Discussion in 'Alternate History Discussion: Before 1900' started by SeaCambrian, Oct 5, 2018.
Lithography, much better than printing press if you dont use alphabets.
Paper was actually cheaper than parchment or vellum since the XIVth century at least, and its production widespread in most of Europe at this point : it's why its use kept growing while public authority would have preferred a maintained use of parchment giving it was seen as less fragile and more resilient to average keeping conditions. While you're right that the first paper mill (and, eventually, first manufactory production outside Italy and Spain) appeared in Nuremberg half a century before printing press was discovered, we'd be more talking of material accessibility than something out of price.
In fact, Gutemberg's Bible was printed both on vellum and paper...from Italy.
Sorry, I was half asleep writing that post.
But yeah, I figure better organizing systems of literature, scholarly works and information would be beneficial sooner
well, of course as a jumping-off point, maybe something comparable to Linnaean taxonomy as well?
I'm surprised no one else mentioned this. The Horse Yoke was an extremely simple and innovative piece of equipment.
while I assume it was writen already (i have no energy to check), an earlier use of gunpowder would change a lot.
Indian already bath daily use fresh food and clean house daily you can feel. I think for India most important invention will be paper the printing machine and gun powder with this Indian always remain the top dog of world
I think the implication was some more modern conceptions of hygiene. For example, boiling things to clean them (or water to disinfect it).
Also, India had all those things when they were conquered.
Too soon for cinchona to reach Europe?
Could also have copied compartmentalization from the Ancient Chinese...
I seem to recall there were disinfectant poultices used in Roman times, rejected in the Middle Ages. Had they just stayed in use...
And am I wrong the triangluar (lateen?) sail is an advance over the square sail? Developing full rigging would be a big jump. Even the block & tackle (already in place?).
I'm also going to suggest you take Ben Braddock's advice: plastic. The technology/chemistry to develop a variety of polymer existed in Ancient Egypt. (Believe it, or stuff it. )
Yeah, metallurgy for long guns or cannon is problematic. (Bell-maker might be able to produce cannon.) Better advice: use a mangonel or something to throw ceramic jars full of lit gunpowder.
Might use a similar idea to create land mines. (IDK if you could produce pressure triggers. Flintlock "foot pedals"? Or discover fulminate of mercury?)
The Romans understood lead was toxic. For reasons IDK, they did nothing about it.
There's also a bunch of food crops available in the Americas that never gained popularity, all of which could seriously affect the European diet (& ag output); I recall an entire issue of The Plain Truth dedicated to it. (It's the only one I've ever actually kept. )
And how about making the vertical-axis windmill the standard? It's way more efficient.
Not so much discovery as widespread distribution, but I would definitely say an earlier vulcanization of rubber. The mesoamericans were already doing some form of it 3000 years ago, by mixing it with sulfur-containing plants and other ingridients. The implications for industrial developments are potentially countless.
Already said but printing press with the criteria that its allowed to spread and censure is not too heavy. Thats the basis for the spreading of everything else.

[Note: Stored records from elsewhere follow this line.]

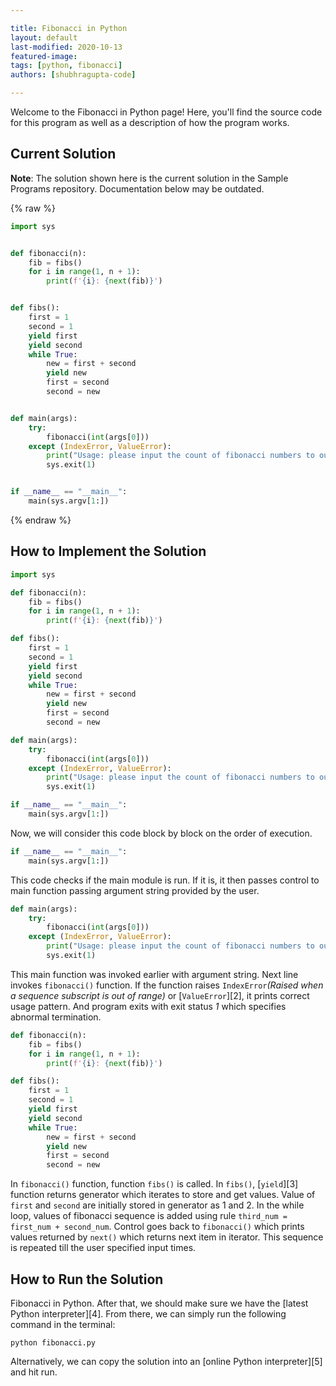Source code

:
 ```yaml
---

title: Fibonacci in Python
layout: default  
last-modified: 2020-10-13
featured-image:  
tags: [python, fibonacci]  
authors: [shubhragupta-code]

---
```


Welcome to the Fibonacci in Python page! Here, you'll find the source code for this program as well as a description of how the program works.

## Current Solution

**Note**: The solution shown here is the current solution in the Sample Programs repository. Documentation below may be outdated.

{% raw %}

```python
import sys


def fibonacci(n):
    fib = fibs()
    for i in range(1, n + 1):
        print(f'{i}: {next(fib)}')


def fibs():
    first = 1
    second = 1
    yield first
    yield second
    while True:
        new = first + second
        yield new
        first = second
        second = new


def main(args):
    try:
        fibonacci(int(args[0]))
    except (IndexError, ValueError):
        print("Usage: please input the count of fibonacci numbers to output")
        sys.exit(1)


if __name__ == "__main__":
    main(sys.argv[1:])
```

{% endraw %}

## How to Implement the Solution

```python
import sys

def fibonacci(n):
    fib = fibs()
    for i in range(1, n + 1):
        print(f'{i}: {next(fib)}')

def fibs():
    first = 1
    second = 1
    yield first
    yield second
    while True:
        new = first + second
        yield new
        first = second
        second = new

def main(args):
    try:
        fibonacci(int(args[0]))
    except (IndexError, ValueError):
        print("Usage: please input the count of fibonacci numbers to output")
        sys.exit(1)

if __name__ == "__main__":
    main(sys.argv[1:])
```

Now, we will consider this code block by block on the order of execution.

```python
if __name__ == "__main__":
    main(sys.argv[1:])
```
This code checks if the main module is run. If it is, it then passes control to main function passing argument string provided by the user.  
```python
def main(args):
    try:
        fibonacci(int(args[0]))
    except (IndexError, ValueError):
        print("Usage: please input the count of fibonacci numbers to output")
        sys.exit(1)
```
This main function was invoked earlier with argument string. Next line invokes `fibonacci()` function. If the function raises `IndexError`*(Raised when a sequence subscript is out of range)* or [`ValueError`][2], it prints correct usage pattern. And program exits with exit status *1* which specifies abnormal termination.  

```python
def fibonacci(n):
    fib = fibs()
    for i in range(1, n + 1):
        print(f'{i}: {next(fib)}')

def fibs():
    first = 1
    second = 1
    yield first
    yield second
    while True:
        new = first + second
        yield new
        first = second
        second = new
```
In `fibonacci()` function, function `fibs()` is called. In `fibs()`, [`yield`][3] function returns generator which iterates to store and get values. Value of `first` and `second` are initially stored in generator as 1 and 2. In the while loop, values of fibonacci sequence is added using rule `third_num = first_num + second_num`. Control goes back to `fibonacci()` which prints values returned by `next()` which returns next item in iterator. This sequence is repeated till the user specified input times.


## How to Run the Solution

Fibonacci in Python. After that, we should make sure we have the
[latest Python interpreter][4]. From there, we can simply run the following
command in the terminal:

```console
python fibonacci.py
```

Alternatively, we can copy the solution into an [online Python interpreter][5]
and hit run.
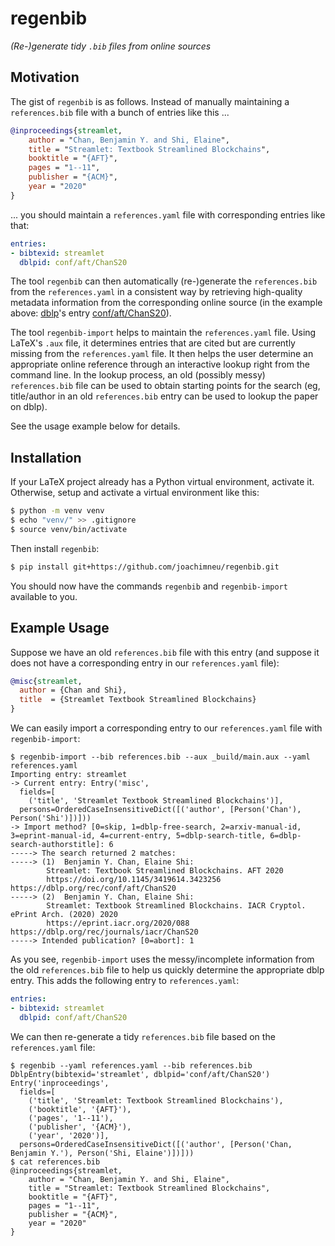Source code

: # regenbib

*(Re-)generate tidy `.bib` files from online sources*


## Motivation

The gist of `regenbib` is as follows.
Instead of manually maintaining a `references.bib` file with a bunch of entries like this ...
```bibtex
@inproceedings{streamlet,
    author = "Chan, Benjamin Y. and Shi, Elaine",
    title = "Streamlet: Textbook Streamlined Blockchains",
    booktitle = "{AFT}",
    pages = "1--11",
    publisher = "{ACM}",
    year = "2020"
}
```
... you should maintain a `references.yaml` file with corresponding entries like that:
```yaml
entries:
- bibtexid: streamlet
  dblpid: conf/aft/ChanS20
```
The tool `regenbib` can then automatically (re-)generate the `references.bib` from the `references.yaml` in a consistent way by retrieving high-quality metadata information from the corresponding online source (in the example above: [dblp](https://dblp.org/)'s entry [conf/aft/ChanS20](https://dblp.org/rec/conf/aft/ChanS20.html?view=bibtex&param=0)).

The tool `regenbib-import` helps to maintain the `references.yaml` file. Using LaTeX's `.aux` file, it determines entries that are cited but are currently missing from the `references.yaml` file. It then helps the user determine an appropriate online reference through an interactive lookup right from the command line. In the lookup process, an old (possibly messy) `references.bib` file can be used to obtain starting points for the search (eg, title/author in an old `references.bib` entry can be used to lookup the paper on dblp).

See the usage example below for details.


## Installation

If your LaTeX project already has a Python virtual environment, activate it.
Otherwise, setup and activate a virtual environment like this:
```bash
$ python -m venv venv
$ echo "venv/" >> .gitignore
$ source venv/bin/activate
```
Then install `regenbib`:
```bash
$ pip install git+https://github.com/joachimneu/regenbib.git
```
You should now have the commands `regenbib` and `regenbib-import` available to you.


## Example Usage

Suppose we have an old `references.bib` file with this entry (and suppose it does not have a corresponding entry in our `references.yaml` file):
```bibtex
@misc{streamlet,
  author = {Chan and Shi},
  title  = {Streamlet Textbook Streamlined Blockchains}
}
```
We can easily import a corresponding entry to our `references.yaml` file with `regenbib-import`:
```
$ regenbib-import --bib references.bib --aux _build/main.aux --yaml references.yaml
Importing entry: streamlet
-> Current entry: Entry('misc',
  fields=[
    ('title', 'Streamlet Textbook Streamlined Blockchains')],
  persons=OrderedCaseInsensitiveDict([('author', [Person('Chan'), Person('Shi')])]))
-> Import method? [0=skip, 1=dblp-free-search, 2=arxiv-manual-id, 3=eprint-manual-id, 4=current-entry, 5=dblp-search-title, 6=dblp-search-authorstitle]: 6
-----> The search returned 2 matches:
-----> (1)	Benjamin Y. Chan, Elaine Shi:
		Streamlet: Textbook Streamlined Blockchains. AFT 2020
		https://doi.org/10.1145/3419614.3423256  https://dblp.org/rec/conf/aft/ChanS20
-----> (2)	Benjamin Y. Chan, Elaine Shi:
		Streamlet: Textbook Streamlined Blockchains. IACR Cryptol. ePrint Arch. (2020) 2020
		https://eprint.iacr.org/2020/088  https://dblp.org/rec/journals/iacr/ChanS20
-----> Intended publication? [0=abort]: 1
```
As you see, `regenbib-import` uses the messy/incomplete information from the old `references.bib` file to help us quickly determine the appropriate dblp entry. This adds the following entry to `references.yaml`:
```yaml
entries:
- bibtexid: streamlet
  dblpid: conf/aft/ChanS20
```
We can then re-generate a tidy `references.bib` file based on the `references.yaml` file:
```
$ regenbib --yaml references.yaml --bib references.bib
DblpEntry(bibtexid='streamlet', dblpid='conf/aft/ChanS20')
Entry('inproceedings',
  fields=[
    ('title', 'Streamlet: Textbook Streamlined Blockchains'),
    ('booktitle', '{AFT}'),
    ('pages', '1--11'),
    ('publisher', '{ACM}'),
    ('year', '2020')],
  persons=OrderedCaseInsensitiveDict([('author', [Person('Chan, Benjamin Y.'), Person('Shi, Elaine')])]))
$ cat references.bib
@inproceedings{streamlet,
    author = "Chan, Benjamin Y. and Shi, Elaine",
    title = "Streamlet: Textbook Streamlined Blockchains",
    booktitle = "{AFT}",
    pages = "1--11",
    publisher = "{ACM}",
    year = "2020"
}
```
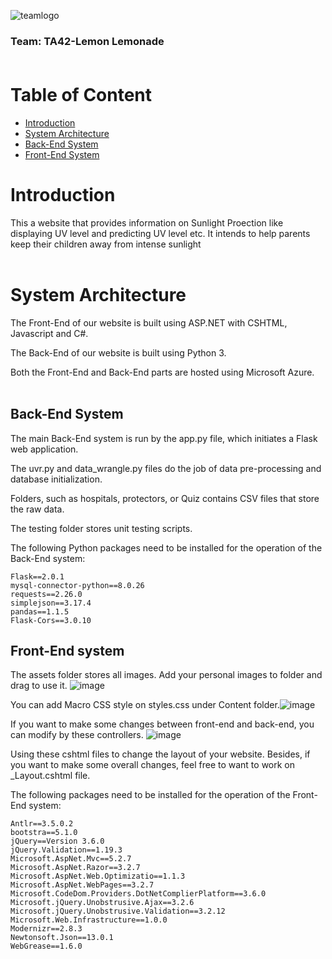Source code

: ![teamlogo](https://user-images.githubusercontent.com/57879304/136358998-9c1817ea-a8a7-4974-897f-bba80e2ff928.png)
### Team: TA42-Lemon Lemonade<br/><br/>

# Table of Content
  - [Introduction](#introduction)
  - [System Architecture](#system-architecture)
  - [Back-End System](#back-end-system)
  - [Front-End System](#front-end-system)




# Introduction
This a website that provides information on Sunlight Proection like displaying UV level and predicting UV level etc. It intends to help parents keep their children away from intense sunlight<br/><br/>  

# System Architecture

The Front-End of our website is built using ASP.NET with CSHTML, Javascript and C#.

The Back-End of our website is built using Python 3.

Both the Front-End and Back-End parts are hosted using Microsoft Azure.<br/><br/> 

## Back-End System

The main Back-End system is run by the app.py file, which initiates a Flask web application.

The uvr.py and data_wrangle.py files do the job of data pre-processing and database initialization.

Folders, such as hospitals, protectors, or Quiz contains CSV files that store the raw data.

The testing folder stores unit testing scripts.

The following Python packages need to be installed for the operation of the Back-End system:
```
Flask==2.0.1
mysql-connector-python==8.0.26
requests==2.26.0
simplejson==3.17.4
pandas==1.1.5
Flask-Cors==3.0.10
```

## Front-End system
The assets folder stores all images. Add your personal images to folder and drag to use it.
![image](https://user-images.githubusercontent.com/57879304/136363838-a52f1c84-2427-4caa-ab64-a85ab3c94965.png)

You can add Macro CSS style on styles.css under Content folder.![image](https://user-images.githubusercontent.com/57879304/136364356-d3db3b66-9e2b-4b6a-9a50-d9f1e5f1081a.png)

If you want to make some changes between front-end and back-end, you can modify by these controllers.
![image](https://user-images.githubusercontent.com/57879304/136364723-b699e78d-d304-44f2-9e13-33b4ee7d9be7.png)

Using these cshtml files to change the layout of your website. Besides, if you want to make some overall changes, feel free to want to work on _Layout.cshtml file. 


The following packages need to be installed for the operation of the Front-End system:
```
Antlr==3.5.0.2
bootstra==5.1.0
jQuery==Version 3.6.0
jQuery.Validation==1.19.3
Microsoft.AspNet.Mvc==5.2.7
Microsoft.AspNet.Razor==3.2.7
Microsoft.AspNet.Web.Optimizatio==1.1.3
Microsoft.AspNet.WebPages==3.2.7
Microsoft.CodeDom.Providers.DotNetComplierPlatform==3.6.0
Microsoft.jQuery.Unobstrusive.Ajax==3.2.6
Microsoft.jQuery.Unobstrusive.Validation==3.2.12
Microsoft.Web.Infrastructure==1.0.0
Modernizr==2.8.3 
Newtonsoft.Json==13.0.1
WebGrease==1.6.0
```
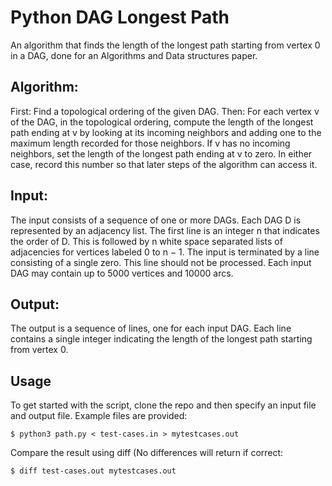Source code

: # Python DAG Longest Path

An algorithm that finds the length of the longest path starting from vertex 0 in a DAG, done for an Algorithms and Data structures paper.

## Algorithm:

First: Find a topological ordering of the given DAG.
Then: For each vertex v of the DAG, in the topological ordering, compute the length of the longest path ending at v by looking at its incoming neighbors and adding one to the maximum length recorded for those neighbors. If v has no incoming neighbors, set the length of the longest path ending at v to zero. In either case, record this number so that later steps of the algorithm can access it.


## Input:

The input consists of a sequence of one or more DAGs. Each DAG D is represented
by an adjacency list. The first line is an integer n that indicates the order of D. This is followed by n
white space separated lists of adjacencies for vertices labeled 0 to n − 1. The input is terminated by
a line consisting of a single zero. This line should not be processed. Each input DAG may contain up
to 5000 vertices and 10000 arcs.

## Output:

The output is a sequence of lines, one for each input DAG. Each line contains a
single integer indicating the length of the longest path starting from vertex 0.
	
## Usage

To get started with the script, clone the repo and then specify an input file and output file. Example files are provided:

```
$ python3 path.py < test-cases.in > mytestcases.out
```

Compare the result using diff (No differences will return if correct:

```
$ diff test-cases.out mytestcases.out
```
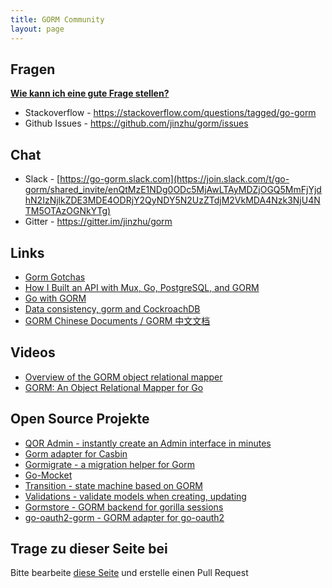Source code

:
 ```yaml
---
title: GORM Community
layout: page
---
```


## Fragen

**[Wie kann ich eine gute Frage stellen?](https://stackoverflow.com/help/how-to-ask)**

* Stackoverflow - <https://stackoverflow.com/questions/tagged/go-gorm>
* Github Issues - <https://github.com/jinzhu/gorm/issues>

## Chat

* Slack - [https://go-gorm.slack.com](https://join.slack.com/t/go-gorm/shared_invite/enQtMzE1NDg0ODc5MjAwLTAyMDZjOGQ5MmFjYjdhN2IzNjlkZDE3MDE4ODRjY2QyNDY5N2UzZTdjM2VkMDA4Nzk3NjU4NTM5OTAzOGNkYTg)
* Gitter - <https://gitter.im/jinzhu/gorm>

## Links

* [Gorm Gotchas](https://blog.depado.eu/post/gorm-gotchas)
* [How I Built an API with Mux, Go, PostgreSQL, and GORM](https://dev.to/aspittel/how-i-built-an-api-with-mux-go-postgresql-and-gorm-5ah8)
* [Go with GORM](http://mindbowser.com/golang-go-with-gorm-2/)
* [Data consistency, gorm and CockroachDB](http://callistaenterprise.se/blogg/teknik/2018/02/14/go-blog-series-part13/)
* [GORM Chinese Documents / GORM 中文文档](https://jasperxu.github.io/gorm-zh/)

## Videos

* [Overview of the GORM object relational mapper](https://www.youtube.com/watch?v=nVD9acHituc)
* [GORM: An Object Relational Mapper for Go](https://www.pluralsight.com/courses/gorm-go-object-relational-mapper)

## Open Source Projekte

* [QOR Admin - instantly create an Admin interface in minutes](http://getqor.com)
* [Gorm adapter for Casbin](https://github.com/casbin/gorm-adapter)
* [Gormigrate - a migration helper for Gorm](https://github.com/go-gormigrate/gormigrate)
* [Go-Mocket](https://github.com/Selvatico/go-mocket)
* [Transition - state machine based on GORM](https://github.com/qor/transition)
* [Validations - validate models when creating, updating](https://github.com/qor/validations)
* [Gormstore - GORM backend for gorilla sessions](https://github.com/wader/gormstore)
* [go-oauth2-gorm - GORM adapter for go-oauth2](https://github.com/techknowlogick/go-oauth2-gorm)

## Trage zu dieser Seite bei

Bitte bearbeite [diese Seite](https://github.com/jinzhu/gorm.io/edit/master/pages/community.md) und erstelle einen Pull Request
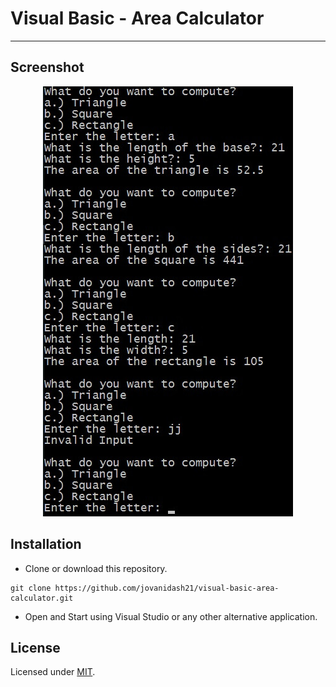 # Visual Basic - Area Calculator
---

## Screenshot
<p align="center"> 
	<img src="https://raw.githubusercontent.com/jovanidash21/visual-basic-area-calculator/master/screenshot.jpg">
</p>

## Installation
* Clone or download this repository.
```
git clone https://github.com/jovanidash21/visual-basic-area-calculator.git
```
* Open and Start using Visual Studio or any other alternative application.

## License
Licensed under [MIT](https://opensource.org/licenses/mit-license.php).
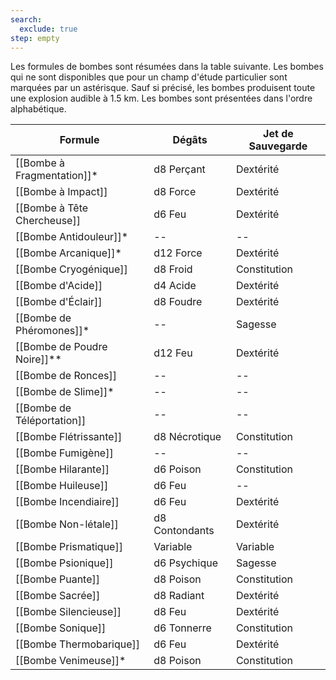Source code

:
 ```yaml
---
search:
  exclude: true
step: empty
---
```

Les formules de bombes sont résumées dans la table suivante. Les bombes qui ne sont disponibles que pour un champ d'étude particulier sont marquées par un astérisque. Sauf si précisé, les bombes produisent toute une explosion audible à 1.5 km. Les bombes sont présentées dans l'ordre alphabétique.

| Formule                     | Dégâts         | Jet de Sauvegarde |
| --------------------------- | -------------- | ----------------- |
| [[Bombe à Fragmentation]]*  | d8 Perçant     | Dextérité         |
| [[Bombe à Impact]]          | d8 Force       | Dextérité         |
| [[Bombe à Tête Chercheuse]] | d6 Feu         | Dextérité         |
| [[Bombe Antidouleur]]*      | --             | --                |
| [[Bombe Arcanique]]*        | d12 Force      | Dextérité         |
| [[Bombe Cryogénique]]       | d8 Froid       | Constitution      |
| [[Bombe d'Acide]]           | d4 Acide       | Dextérité         |
| [[Bombe d'Éclair]]          | d8 Foudre      | Dextérité         |
| [[Bombe de Phéromones]]*    | --             | Sagesse           |
| [[Bombe de Poudre Noire]]** | d12 Feu        | Dextérité         |
| [[Bombe de Ronces]]         | --             | --                |
| [[Bombe de Slime]]*         | --             | --                |
| [[Bombe de Téléportation]]  | --             | --                |
| [[Bombe Flétrissante]]      | d8 Nécrotique  | Constitution      |
| [[Bombe Fumigène]]          | --             | --                |
| [[Bombe Hilarante]]         | d6 Poison      | Constitution      |
| [[Bombe Huileuse]]          | d6 Feu         | --                |
| [[Bombe Incendiaire]]       | d6 Feu         | Dextérité         |
| [[Bombe Non-létale]]        | d8 Contondants | Dextérité         |
| [[Bombe Prismatique]]       | Variable       | Variable          |
| [[Bombe Psionique]]         | d6 Psychique   | Sagesse           |
| [[Bombe Puante]]            | d8 Poison      | Constitution      |
| [[Bombe Sacrée]]            | d8 Radiant     | Dextérité         |
| [[Bombe Silencieuse]]       | d8 Feu         | Dextérité         |
| [[Bombe Sonique]]           | d6 Tonnerre    | Constitution      |
| [[Bombe Thermobarique]]     | d6 Feu         | Dextérité         |
| [[Bombe Venimeuse]]*        | d8 Poison      | Constitution      |

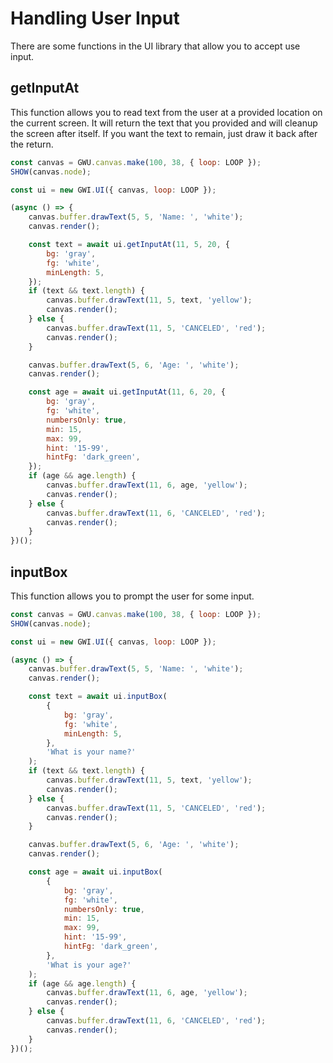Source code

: # Handling User Input

There are some functions in the UI library that allow you to accept use input.

## getInputAt

This function allows you to read text from the user at a provided location on the current screen. It will return the text that you provided and will cleanup the screen after itself. If you want the text to remain, just draw it back after the return.

```js
const canvas = GWU.canvas.make(100, 38, { loop: LOOP });
SHOW(canvas.node);

const ui = new GWI.UI({ canvas, loop: LOOP });

(async () => {
    canvas.buffer.drawText(5, 5, 'Name: ', 'white');
    canvas.render();

    const text = await ui.getInputAt(11, 5, 20, {
        bg: 'gray',
        fg: 'white',
        minLength: 5,
    });
    if (text && text.length) {
        canvas.buffer.drawText(11, 5, text, 'yellow');
        canvas.render();
    } else {
        canvas.buffer.drawText(11, 5, 'CANCELED', 'red');
        canvas.render();
    }

    canvas.buffer.drawText(5, 6, 'Age: ', 'white');
    canvas.render();

    const age = await ui.getInputAt(11, 6, 20, {
        bg: 'gray',
        fg: 'white',
        numbersOnly: true,
        min: 15,
        max: 99,
        hint: '15-99',
        hintFg: 'dark_green',
    });
    if (age && age.length) {
        canvas.buffer.drawText(11, 6, age, 'yellow');
        canvas.render();
    } else {
        canvas.buffer.drawText(11, 6, 'CANCELED', 'red');
        canvas.render();
    }
})();
```

## inputBox

This function allows you to prompt the user for some input.

```js
const canvas = GWU.canvas.make(100, 38, { loop: LOOP });
SHOW(canvas.node);

const ui = new GWI.UI({ canvas, loop: LOOP });

(async () => {
    canvas.buffer.drawText(5, 5, 'Name: ', 'white');
    canvas.render();

    const text = await ui.inputBox(
        {
            bg: 'gray',
            fg: 'white',
            minLength: 5,
        },
        'What is your name?'
    );
    if (text && text.length) {
        canvas.buffer.drawText(11, 5, text, 'yellow');
        canvas.render();
    } else {
        canvas.buffer.drawText(11, 5, 'CANCELED', 'red');
        canvas.render();
    }

    canvas.buffer.drawText(5, 6, 'Age: ', 'white');
    canvas.render();

    const age = await ui.inputBox(
        {
            bg: 'gray',
            fg: 'white',
            numbersOnly: true,
            min: 15,
            max: 99,
            hint: '15-99',
            hintFg: 'dark_green',
        },
        'What is your age?'
    );
    if (age && age.length) {
        canvas.buffer.drawText(11, 6, age, 'yellow');
        canvas.render();
    } else {
        canvas.buffer.drawText(11, 6, 'CANCELED', 'red');
        canvas.render();
    }
})();
```
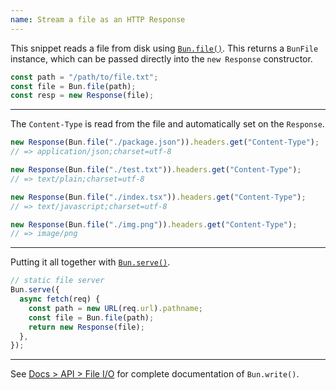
 ```yaml
---
name: Stream a file as an HTTP Response
---
```


This snippet reads a file from disk using [`Bun.file()`](/docs/api/file-io#reading-files-bun-file). This returns a `BunFile` instance, which can be passed directly into the `new Response` constructor.

```ts
const path = "/path/to/file.txt";
const file = Bun.file(path);
const resp = new Response(file);
```

---

The `Content-Type` is read from the file and automatically set on the `Response`.

```ts
new Response(Bun.file("./package.json")).headers.get("Content-Type");
// => application/json;charset=utf-8

new Response(Bun.file("./test.txt")).headers.get("Content-Type");
// => text/plain;charset=utf-8

new Response(Bun.file("./index.tsx")).headers.get("Content-Type");
// => text/javascript;charset=utf-8

new Response(Bun.file("./img.png")).headers.get("Content-Type");
// => image/png
```

---

Putting it all together with [`Bun.serve()`](/docs/api/http#serving-files-bun-serve).

```ts
// static file server
Bun.serve({
  async fetch(req) {
    const path = new URL(req.url).pathname;
    const file = Bun.file(path);
    return new Response(file);
  },
});
```

---

See [Docs > API > File I/O](/docs/api/file-io#writing-files-bun-write) for complete documentation of `Bun.write()`.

Would help to a avoid many deadly infections.
What about discovery and use of african vine rubber widely available in Kush
Fun fact: the Mongols brought water to a boil before drinking it because they thought it drove out malevolent spirits that caused illness.
well, they were right, kind of there was a similar thing with the miasma theory, the belief that disease (malaria in particular) was caused by "bad air" and you could ward against that simply by shutting the windows and burning incense and stuff, which coincidentally is exactly the kind of thing that can keep disease-carrying insects like mosquitoes from biting and infecting you.
Not sure rubber would be all that useful in the pre-industrial world.